A Senate panel approved a half-dozen ground rent proposals yesterday, including bills to create a registry of ground rents and to overhaul the process for ejectments.
Another bill would prevent ground rent holders from selling leases without first giving homeowners a chance to purchase, and it calls for a state study of the need for a program to help low-income people obtain loans to buy out their ground rents.
The bills were approved handily by the Senate Judicial Proceedings Committee and head next to the Senate floor.
A Sun series published last year revealed that Baltimore City's largest ground-rent owners have used state laws rooted in Colonial practices to seize hundreds of homes and charge homeowners thousands of dollars in fees over delinquent bills as small as $24.
An estimated 80,000 Baltimore City homeowners must pay rent on the ground beneath their homes. Ground rents also exist in parts of Baltimore and Anne Arundel counties.
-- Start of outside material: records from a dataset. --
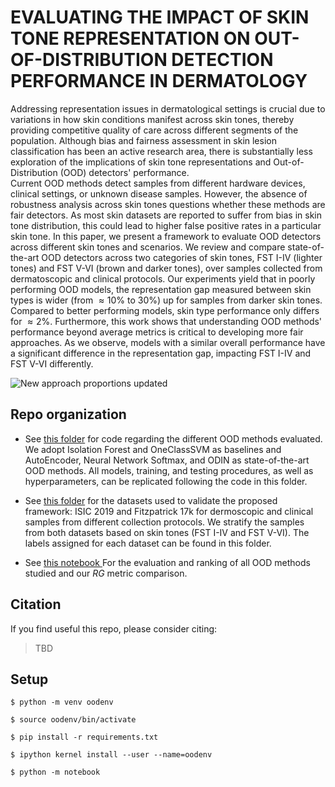 # EVALUATING THE IMPACT OF SKIN TONE REPRESENTATION ON OUT-OF-DISTRIBUTION DETECTION PERFORMANCE IN DERMATOLOGY

Addressing representation issues in dermatological settings is crucial due to variations in how skin conditions manifest across skin tones, thereby providing competitive quality of care across different segments of the population. Although bias and fairness assessment in skin lesion classification has been an active research area, there is substantially less exploration of the implications of skin tone representations and Out-of-Distribution (OOD) detectors' performance.  
Current OOD methods detect samples from different hardware devices, clinical settings, or unknown disease samples. However, the absence of robustness analysis across skin tones questions whether these methods are fair detectors. 
As most skin datasets are reported to suffer from bias in skin tone distribution, this could lead to higher false positive rates in a particular skin tone.  In this paper, we present a framework to evaluate OOD detectors across different skin tones and scenarios.
We review and compare state-of-the-art OOD detectors across two categories of skin tones, FST I-IV (lighter tones) and FST V-VI (brown and darker tones), over samples collected from dermatoscopic and clinical protocols. 
Our experiments yield that in poorly performing OOD models, the representation gap measured between skin types is wider (from $\approx 10\%$ to $30\%$) up for samples from darker skin tones. Compared to better performing models, skin type performance only differs for $\approx 2\%$. Furthermore, this work shows that understanding  OOD methods' performance beyond average metrics is critical to developing more fair approaches. As we observe, models with a similar overall performance have a significant difference in the representation gap, impacting FST I-IV and FST V-VI differently.

![New approach proportions updated](https://github.com/assalaabnk/OOD-in-Dermatology/assets/61749380/b074961a-8bde-41d0-86be-2d056fd094fd)


## Repo organization

- See [this folder](https://github.com/assalaabnk/OOD-in-Dermatology/tree/d3d60f0c0f718db7a0cc600440fd38db87c9a831/OOD%20methods) for code regarding the different OOD methods evaluated. We adopt Isolation Forest and OneClassSVM as baselines and AutoEncoder, Neural Network Softmax, and ODIN as state-of-the-art OOD methods. All models, training, and testing procedures, as well as hyperparameters, can be replicated following the code in this folder.

- See [this folder](https://github.com/assalaabnk/OOD-in-Dermatology/tree/c24a33db1b3de81a9d380e16aa10942ebf2e4545/data) for the datasets used to validate the proposed framework: ISIC 2019 and Fitzpatrick 17k for dermoscopic and clinical samples from different collection protocols. We stratify the samples from both datasets based on skin tones (FST I-IV and FST V-VI). The labels assigned for each dataset can be found in this folder.

- See [this notebook ](https://github.com/assalaabnk/OOD-in-Dermatology/blob/582777c4ebc0428c5ce0684f91a68bd21add94df/OOD%20methods/RG___Evaluation.ipynb) For the evaluation and ranking of all OOD methods studied and our $RG$ metric comparison.

## Citation

If you find useful this repo, please consider citing:
> TBD

## Setup 

`$ python -m venv oodenv`

`$ source oodenv/bin/activate`

`$ pip install -r requirements.txt`

`$ ipython kernel install --user --name=oodenv`

`$ python -m notebook`
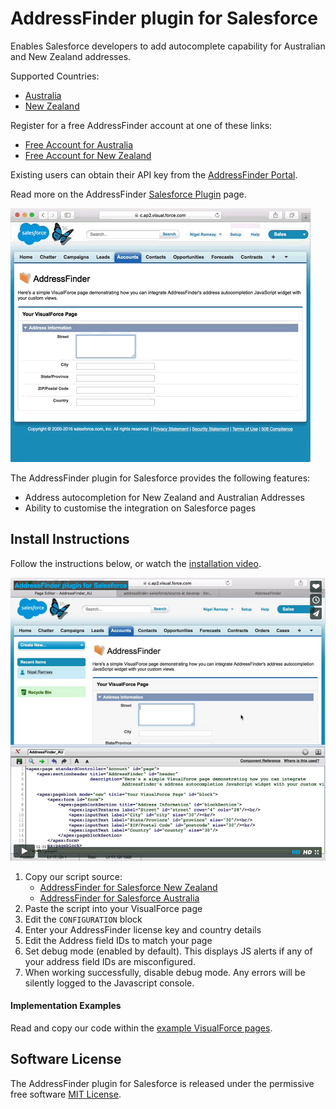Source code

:# AddressFinder plugin for Salesforce

Enables Salesforce developers to add autocomplete capability for Australian and New Zealand addresses.

Supported Countries:
* [Australia](https://addressfinder.com.au/?utm_source=salesforce%20plugin&utm_medium=plugin&utm_campaign=plugin&utm_term=Australia&utm_content=Supported%20Countries)
* [New Zealand](https://addressfinder.nz/?utm_source=salesforce%20plugin&utm_medium=plugin&utm_campaign=plugin&utm_term=New%20Zealand&utm_content=Supported%20Countries)

Register for a free AddressFinder account at one of these links:

* [Free Account for Australia](https://portal.addressfinder.io/signup/au/free?utm_source=salesforce%20plugin&utm_medium=plugin&utm_campaign=plugin&utm_term=Australia&utm_content=Free%20Account%20for%20Australia)
* [Free Account for New Zealand](https://portal.addressfinder.io/signup/nz/free?utm_source=salesforce%20plugin&utm_medium=plugin&utm_campaign=plugin&utm_term=New%20Zealand&utm_content=Free%20Account%20for%20New%20Zealand)

Existing users can obtain their API key from the [AddressFinder Portal](https://portal.addressfinder.io/?utm_source=salesforce%20plugin&utm_medium=plugin&utm_campaign=plugin&utm_term=AddressFinder%20Portal&utm_content=existing%20users).

Read more on the AddressFinder [Salesforce Plugin](https://addressfinder.nz/docs/salesforce?utm_source=salesforce%20plugin&utm_medium=plugin&utm_campaign=plugin&utm_term=AddressFinder%20Portal&utm_content=Read%20More) page.


![Alt Text](assets/salesforce-au.gif)

The AddressFinder plugin for Salesforce provides the following features:
- Address autocompletion for New Zealand and Australian Addresses
- Ability to customise the integration on Salesforce pages

## Install Instructions

Follow the instructions below, or watch the [installation video](https://vimeo.com/166301327).

[![salesforce-bigcommerce plugin demo](assets/salesforce-installation-vimeo.png?raw=true)](https://vimeo.com/166301327)

1. Copy our script source:
	- [AddressFinder for Salesforce New Zealand](source/addressfinder_salesforce_nz.js)
	- [AddressFinder for Salesforce Australia](source/addressfinder_salesforce_au.js)
2. Paste the script into your VisualForce page
3. Edit the `CONFIGURATION` block
  1. Enter your AddressFinder license key and country details
  2. Edit the Address field IDs to match your page
  3. Set debug mode (enabled by default).  This displays JS alerts if any of your address field IDs are misconfigured.  
  4. When working successfully, disable debug mode. Any errors will be silently logged to the Javascript console.

#### Implementation Examples

Read and copy our code within the [example VisualForce pages](examples).

## Software License

The AddressFinder plugin for Salesforce is released under the permissive free software [MIT License](LICENSE).

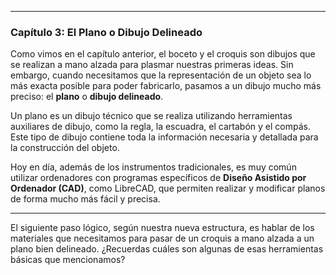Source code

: 
***

### **Capítulo 3: El Plano o Dibujo Delineado**

Como vimos en el capítulo anterior, el boceto y el croquis son dibujos que se realizan a mano alzada para plasmar nuestras primeras ideas. Sin embargo, cuando necesitamos que la representación de un objeto sea lo más exacta posible para poder fabricarlo, pasamos a un dibujo mucho más preciso: el **plano** o **dibujo delineado**.

Un plano es un dibujo técnico que se realiza utilizando herramientas auxiliares de dibujo, como la regla, la escuadra, el cartabón y el compás. Este tipo de dibujo contiene toda la información necesaria y detallada para la construcción del objeto.

Hoy en día, además de los instrumentos tradicionales, es muy común utilizar ordenadores con programas específicos de **Diseño Asistido por Ordenador (CAD)**, como LibreCAD, que permiten realizar y modificar planos de forma mucho más fácil y precisa.

***


El siguiente paso lógico, según nuestra nueva estructura, es hablar de los materiales que necesitamos para pasar de un croquis a mano alzada a un plano bien delineado. ¿Recuerdas cuáles son algunas de esas herramientas básicas que mencionamos?
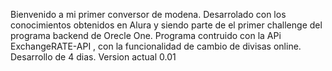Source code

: Bienvenido a mi primer conversor de modena. Desarrolado con los conocimientos obtenidos en Alura y siendo parte
de el primer challenge del programa backend de Orecle One. 
Programa contruido con la APi ExchangeRATE-API , con la funcionalidad de cambio de divisas online.
Desarrollo de 4 dias. 
Version actual 0.01

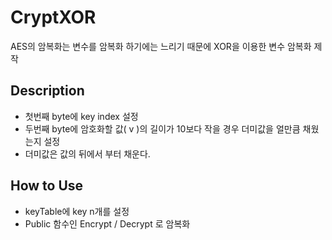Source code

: # CryptXOR
AES의 암복화는 변수를 암복화 하기에는 느리기 때문에 XOR을 이용한 변수 암복화 제작
## Description
- 첫번째 byte에 key index 설정
- 두번째 byte에 암호화할 값( v )의 길이가 10보다 작을 경우 더미값을 얼만큼 채웠는지 설정
- 더미값은 값의 뒤에서 부터 채운다.
## How to Use
- keyTable에 key n개를 설정
- Public 함수인 Encrypt / Decrypt 로 암복화
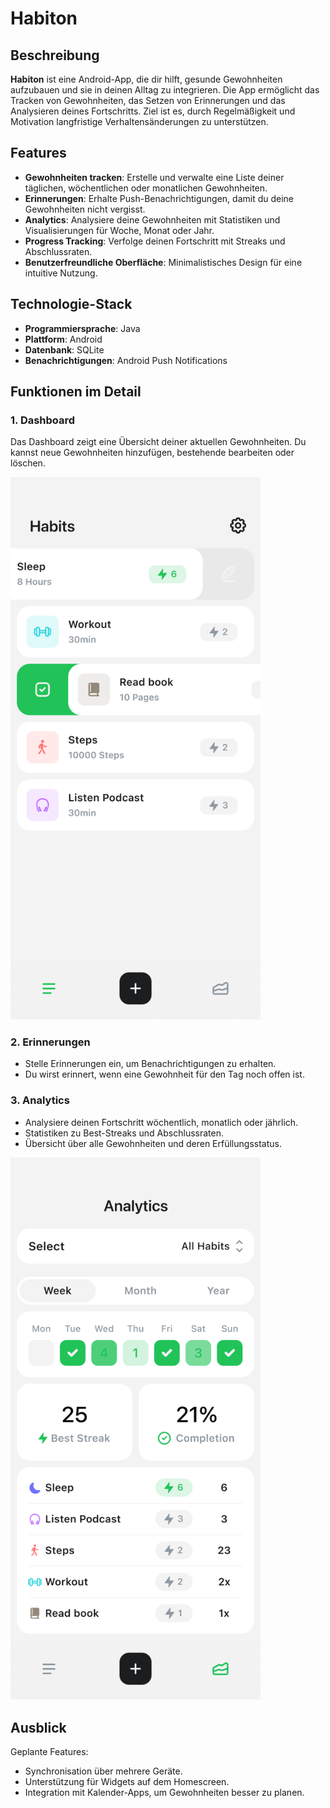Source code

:# Habiton

## Beschreibung
**Habiton** ist eine Android-App, die dir hilft, gesunde Gewohnheiten aufzubauen und sie in deinen Alltag zu integrieren. Die App ermöglicht das Tracken von Gewohnheiten, das Setzen von Erinnerungen und das Analysieren deines Fortschritts. Ziel ist es, durch Regelmäßigkeit und Motivation langfristige Verhaltensänderungen zu unterstützen.

## Features
- **Gewohnheiten tracken**: Erstelle und verwalte eine Liste deiner täglichen, wöchentlichen oder monatlichen Gewohnheiten.
- **Erinnerungen**: Erhalte Push-Benachrichtigungen, damit du deine Gewohnheiten nicht vergisst.
- **Analytics**: Analysiere deine Gewohnheiten mit Statistiken und Visualisierungen für Woche, Monat oder Jahr.
- **Progress Tracking**: Verfolge deinen Fortschritt mit Streaks und Abschlussraten.
- **Benutzerfreundliche Oberfläche**: Minimalistisches Design für eine intuitive Nutzung.

## Technologie-Stack
- **Programmiersprache**: Java
- **Plattform**: Android
- **Datenbank**: SQLite
- **Benachrichtigungen**: Android Push Notifications

## Funktionen im Detail
### 1. Dashboard
Das Dashboard zeigt eine Übersicht deiner aktuellen Gewohnheiten. Du kannst neue Gewohnheiten hinzufügen, bestehende bearbeiten oder löschen.

<img src="./Habiton-Dashboard.png" alt="Habiton Analytics" width="400px">

### 2. Erinnerungen
- Stelle Erinnerungen ein, um Benachrichtigungen zu erhalten.
- Du wirst erinnert, wenn eine Gewohnheit für den Tag noch offen ist.

### 3. Analytics
- Analysiere deinen Fortschritt wöchentlich, monatlich oder jährlich.
- Statistiken zu Best-Streaks und Abschlussraten.
- Übersicht über alle Gewohnheiten und deren Erfüllungsstatus.

<img src="./Habiton-Analytics.png" alt="Habiton Analytics" width="400px">

## Ausblick
Geplante Features:
- Synchronisation über mehrere Geräte.
- Unterstützung für Widgets auf dem Homescreen.
- Integration mit Kalender-Apps, um Gewohnheiten besser zu planen.
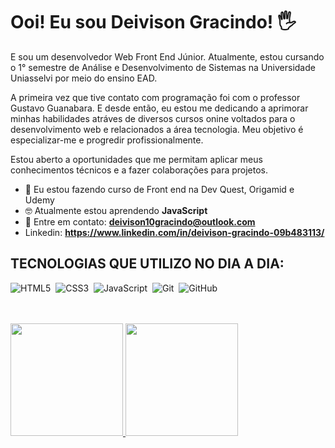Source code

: # Ooi! Eu sou Deivison Gracindo! 🖐
E sou um desenvolvedor Web Front End Júnior. Atualmente, estou cursando o 1° semestre de Análise e Desenvolvimento de Sistemas na Universidade Uniasselvi por meio do ensino EAD.

A primeira vez que tive contato com programação foi com o professor Gustavo Guanabara. E desde então, eu estou me dedicando a aprimorar minhas habilidades atráves de diversos cursos onine voltados para o desenvolvimento web e relacionados a área tecnologia. Meu objetivo é especializar-me e progredir profissionalmente. 
 
Estou aberto a oportunidades que me permitam aplicar meus conhecimentos técnicos e a fazer colaborações para projetos.  

- 📱 Eu estou fazendo curso de Front end na Dev Quest, Origamid e Udemy
- 🤓 Atualmente estou aprendendo **JavaScript**
- 💌 Entre em contato: **deivison10gracindo@outlook.com**
- Linkedin: **https://www.linkedin.com/in/deivison-gracindo-09b483113/**


## TECNOLOGIAS QUE UTILIZO NO DIA A DIA:
![HTML5](https://img.shields.io/badge/-HTML5-E34F26?style=for-the-badge&logo=html5&logoColor=white)&nbsp;
![CSS3](https://img.shields.io/badge/css3-%231572B6.svg?style=for-the-badge&logo=css3&logoColor=white)&nbsp;
![JavaScript](https://img.shields.io/badge/Javascript-F7DF1E.svg?style=for-the-badge&logo=javascript&logoColor=black)&nbsp;
![Git](https://img.shields.io/badge/-git-red?style=for-the-badge&logo=Git&logoColor=white)&nbsp;
![GitHub](https://img.shields.io/badge/-GitHub-181717?style=for-the-badge&logo=github)&nbsp;

<br>
<br>
 <div>
   <a href="https://github.com/deivison556">
   <img height="180em" src="https://github-readme-stats.vercel.app/api?username=deivison556&show_icons=true&theme=radical&include_all_commits=true&count_private=true"/>
   <img height="180em" src="https://github-readme-stats.vercel.app/api/top-langs/?username=deivison556&layout=compact&langs_count=6&theme=tokyonight"/>
</div>
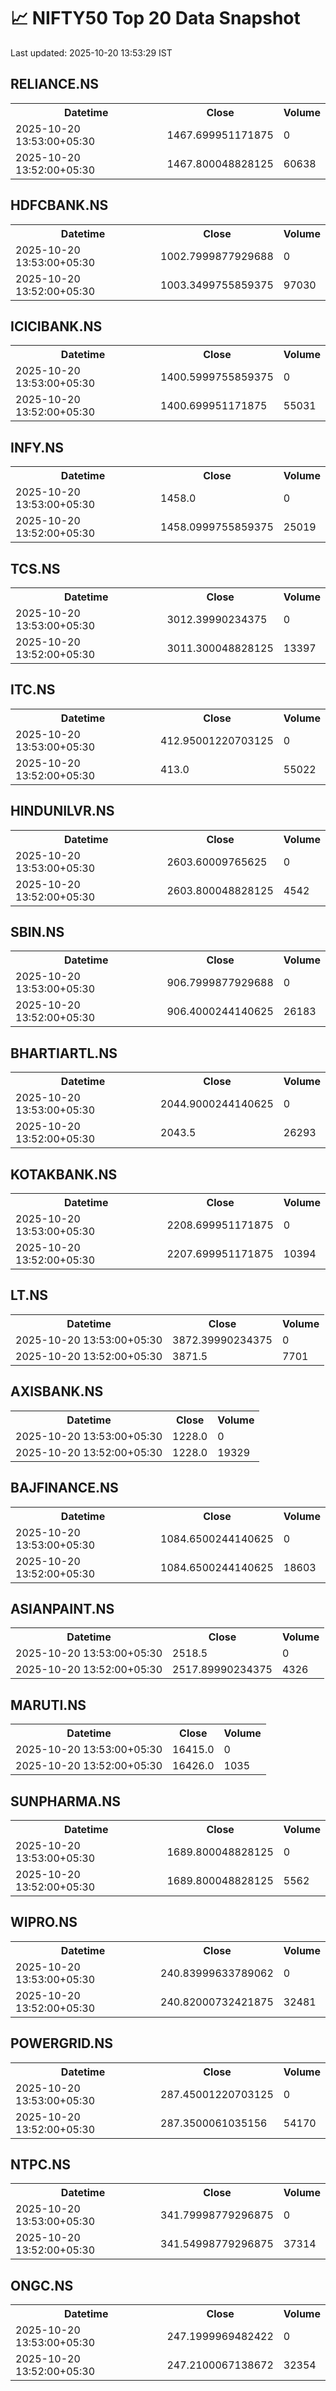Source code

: # 📈 NIFTY50 Top 20 Data Snapshot

Last updated: 2025-10-20 13:53:29 IST

## RELIANCE.NS

<table>
  <tr><th>Datetime</th><th>Close</th><th>Volume</th></tr>
  <tr><td>2025-10-20 13:53:00+05:30</td><td>1467.699951171875</td><td>0</td></tr>
  <tr><td>2025-10-20 13:52:00+05:30</td><td>1467.800048828125</td><td>60638</td></tr>
</table>

## HDFCBANK.NS

<table>
  <tr><th>Datetime</th><th>Close</th><th>Volume</th></tr>
  <tr><td>2025-10-20 13:53:00+05:30</td><td>1002.7999877929688</td><td>0</td></tr>
  <tr><td>2025-10-20 13:52:00+05:30</td><td>1003.3499755859375</td><td>97030</td></tr>
</table>

## ICICIBANK.NS

<table>
  <tr><th>Datetime</th><th>Close</th><th>Volume</th></tr>
  <tr><td>2025-10-20 13:53:00+05:30</td><td>1400.5999755859375</td><td>0</td></tr>
  <tr><td>2025-10-20 13:52:00+05:30</td><td>1400.699951171875</td><td>55031</td></tr>
</table>

## INFY.NS

<table>
  <tr><th>Datetime</th><th>Close</th><th>Volume</th></tr>
  <tr><td>2025-10-20 13:53:00+05:30</td><td>1458.0</td><td>0</td></tr>
  <tr><td>2025-10-20 13:52:00+05:30</td><td>1458.0999755859375</td><td>25019</td></tr>
</table>

## TCS.NS

<table>
  <tr><th>Datetime</th><th>Close</th><th>Volume</th></tr>
  <tr><td>2025-10-20 13:53:00+05:30</td><td>3012.39990234375</td><td>0</td></tr>
  <tr><td>2025-10-20 13:52:00+05:30</td><td>3011.300048828125</td><td>13397</td></tr>
</table>

## ITC.NS

<table>
  <tr><th>Datetime</th><th>Close</th><th>Volume</th></tr>
  <tr><td>2025-10-20 13:53:00+05:30</td><td>412.95001220703125</td><td>0</td></tr>
  <tr><td>2025-10-20 13:52:00+05:30</td><td>413.0</td><td>55022</td></tr>
</table>

## HINDUNILVR.NS

<table>
  <tr><th>Datetime</th><th>Close</th><th>Volume</th></tr>
  <tr><td>2025-10-20 13:53:00+05:30</td><td>2603.60009765625</td><td>0</td></tr>
  <tr><td>2025-10-20 13:52:00+05:30</td><td>2603.800048828125</td><td>4542</td></tr>
</table>

## SBIN.NS

<table>
  <tr><th>Datetime</th><th>Close</th><th>Volume</th></tr>
  <tr><td>2025-10-20 13:53:00+05:30</td><td>906.7999877929688</td><td>0</td></tr>
  <tr><td>2025-10-20 13:52:00+05:30</td><td>906.4000244140625</td><td>26183</td></tr>
</table>

## BHARTIARTL.NS

<table>
  <tr><th>Datetime</th><th>Close</th><th>Volume</th></tr>
  <tr><td>2025-10-20 13:53:00+05:30</td><td>2044.9000244140625</td><td>0</td></tr>
  <tr><td>2025-10-20 13:52:00+05:30</td><td>2043.5</td><td>26293</td></tr>
</table>

## KOTAKBANK.NS

<table>
  <tr><th>Datetime</th><th>Close</th><th>Volume</th></tr>
  <tr><td>2025-10-20 13:53:00+05:30</td><td>2208.699951171875</td><td>0</td></tr>
  <tr><td>2025-10-20 13:52:00+05:30</td><td>2207.699951171875</td><td>10394</td></tr>
</table>

## LT.NS

<table>
  <tr><th>Datetime</th><th>Close</th><th>Volume</th></tr>
  <tr><td>2025-10-20 13:53:00+05:30</td><td>3872.39990234375</td><td>0</td></tr>
  <tr><td>2025-10-20 13:52:00+05:30</td><td>3871.5</td><td>7701</td></tr>
</table>

## AXISBANK.NS

<table>
  <tr><th>Datetime</th><th>Close</th><th>Volume</th></tr>
  <tr><td>2025-10-20 13:53:00+05:30</td><td>1228.0</td><td>0</td></tr>
  <tr><td>2025-10-20 13:52:00+05:30</td><td>1228.0</td><td>19329</td></tr>
</table>

## BAJFINANCE.NS

<table>
  <tr><th>Datetime</th><th>Close</th><th>Volume</th></tr>
  <tr><td>2025-10-20 13:53:00+05:30</td><td>1084.6500244140625</td><td>0</td></tr>
  <tr><td>2025-10-20 13:52:00+05:30</td><td>1084.6500244140625</td><td>18603</td></tr>
</table>

## ASIANPAINT.NS

<table>
  <tr><th>Datetime</th><th>Close</th><th>Volume</th></tr>
  <tr><td>2025-10-20 13:53:00+05:30</td><td>2518.5</td><td>0</td></tr>
  <tr><td>2025-10-20 13:52:00+05:30</td><td>2517.89990234375</td><td>4326</td></tr>
</table>

## MARUTI.NS

<table>
  <tr><th>Datetime</th><th>Close</th><th>Volume</th></tr>
  <tr><td>2025-10-20 13:53:00+05:30</td><td>16415.0</td><td>0</td></tr>
  <tr><td>2025-10-20 13:52:00+05:30</td><td>16426.0</td><td>1035</td></tr>
</table>

## SUNPHARMA.NS

<table>
  <tr><th>Datetime</th><th>Close</th><th>Volume</th></tr>
  <tr><td>2025-10-20 13:53:00+05:30</td><td>1689.800048828125</td><td>0</td></tr>
  <tr><td>2025-10-20 13:52:00+05:30</td><td>1689.800048828125</td><td>5562</td></tr>
</table>

## WIPRO.NS

<table>
  <tr><th>Datetime</th><th>Close</th><th>Volume</th></tr>
  <tr><td>2025-10-20 13:53:00+05:30</td><td>240.83999633789062</td><td>0</td></tr>
  <tr><td>2025-10-20 13:52:00+05:30</td><td>240.82000732421875</td><td>32481</td></tr>
</table>

## POWERGRID.NS

<table>
  <tr><th>Datetime</th><th>Close</th><th>Volume</th></tr>
  <tr><td>2025-10-20 13:53:00+05:30</td><td>287.45001220703125</td><td>0</td></tr>
  <tr><td>2025-10-20 13:52:00+05:30</td><td>287.3500061035156</td><td>54170</td></tr>
</table>

## NTPC.NS

<table>
  <tr><th>Datetime</th><th>Close</th><th>Volume</th></tr>
  <tr><td>2025-10-20 13:53:00+05:30</td><td>341.79998779296875</td><td>0</td></tr>
  <tr><td>2025-10-20 13:52:00+05:30</td><td>341.54998779296875</td><td>37314</td></tr>
</table>

## ONGC.NS

<table>
  <tr><th>Datetime</th><th>Close</th><th>Volume</th></tr>
  <tr><td>2025-10-20 13:53:00+05:30</td><td>247.1999969482422</td><td>0</td></tr>
  <tr><td>2025-10-20 13:52:00+05:30</td><td>247.2100067138672</td><td>32354</td></tr>
</table>

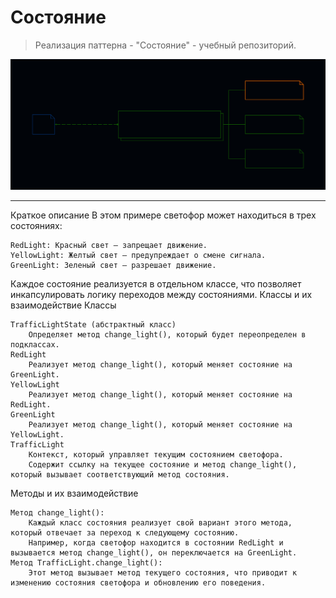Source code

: # Состояние

>Реализация паттерна - "Состояние" - учебный репозиторий.


![Image alt](https://github.com/osadchii-serj/state/raw/main/svg/pattern_state.svg)

***

Краткое описание
В этом примере светофор может находиться в трех состояниях:

    RedLight: Красный свет — запрещает движение.
    YellowLight: Желтый свет — предупреждает о смене сигнала.
    GreenLight: Зеленый свет — разрешает движение.

Каждое состояние реализуется в отдельном классе, что позволяет инкапсулировать логику переходов между состояниями.
Классы и их взаимодействие
Классы

    TrafficLightState (абстрактный класс)
        Определяет метод change_light(), который будет переопределен в подклассах.
    RedLight
        Реализует метод change_light(), который меняет состояние на GreenLight.
    YellowLight
        Реализует метод change_light(), который меняет состояние на RedLight.
    GreenLight
        Реализует метод change_light(), который меняет состояние на YellowLight.
    TrafficLight
        Контекст, который управляет текущим состоянием светофора.
        Содержит ссылку на текущее состояние и метод change_light(), который вызывает соответствующий метод состояния.

Методы и их взаимодействие

    Метод change_light():
        Каждый класс состояния реализует свой вариант этого метода, который отвечает за переход к следующему состоянию.
        Например, когда светофор находится в состоянии RedLight и вызывается метод change_light(), он переключается на GreenLight.
    Метод TrafficLight.change_light():
        Этот метод вызывает метод текущего состояния, что приводит к изменению состояния светофора и обновлению его поведения.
Slave trade resolution passes
A resolution expressing "profound regret" for Maryland's role in promoting the slave trade passed the state Senate yesterday unanimously and without debate.
The measure, sponsored by Prince George's County Democratic Sen. Nathaniel Exum, was approved, 42-0.
Though it requires the state to express sorrow for its history as a slave state, it does not call for reparations. The resolution notes that slavery was permitted in Maryland until 1864.
The House Rules and Executive Nominations Committee held a hearing on the bill earlier this week, but a vote is still pending.
Jewish divorce bill defeated
The Maryland Senate narrowly defeated a bill yesterday that would require Jewish men separating from their wives to provide them with a get, the religious decree that ends a marriage, in order to be granted a civil divorce.
The proposal, offered by Baltimore Sen. Lisa A. Gladden, failed on a 22-22 vote after vigorous debate.
Several senators expressed the view that the state should not interfere in the details of a religious union - and that a civil divorce is the only measure by which a state determines a couple's legal status.
"I cannot in good conscience vote for a bill which I think is unconstitutional," said Sen. Jamie Raskin, a Montgomery County Democrat who teaches constitutional law at American University.
Without a get, some Jewish women - predominantly those who are Orthodox - are unable to remarry under religious law. Supporters of the measure, which is modeled on a New York law, argued that the matter is an issue of women's rights and that men sometimes use the get as leverage to negotiate for property and custody rights or money.
"Husbands who are trying to oppress their wives will get out of the way," said Sen. Brian E. Frosh, a Montgomery County Democrat who supported the bill.
Frosh, an attorney, said he believes the proposal would have withstood a constitutional challenge.
Senate passes identity theft bill
The Maryland Senate unanimously passed a bill yesterday that would require businesses to promptly notify state residents when their personal information has been compromised, a measure backed by consumer advocates who say it is needed to protect against identity theft.
The bill applies to businesses with annual incomes of more than $1 million. Legislators acted on the measure, which had failed in previous sessions, after Johns Hopkins announced last month the loss of computer tapes containing personal data on more than 135,000 employees and patients.
Meanwhile, the House Economic Matters Committee yesterday approved a similar security-breach bill as well, which would allow residents to block access to their credit reports.
House approves state budget
The Maryland House of Delegates yesterday voted 134-5 to approve Gov. Martin O'Malley's first state budget, which includes $30 billion in spending.
O'Malley, a Democrat who took office in January, slowed the rate of spending growth this year and proposes to increase continuing expenditures by 7.8 percent, down from 11.1 percent in Republican Gov. Robert L. Ehrlich Jr.'s final budget. However, expenses would still rise faster than state revenue growth.
Several Republicans voiced opposition to the budget, saying more drastic cuts are needed as the state faces a $1.3 billion budget shortfall next year.
"We do not have the luxury to delay for a year the work we need to do to address the financial Armageddon headed our way," said Del. Patrick L. McDonough, a Baltimore County Republican.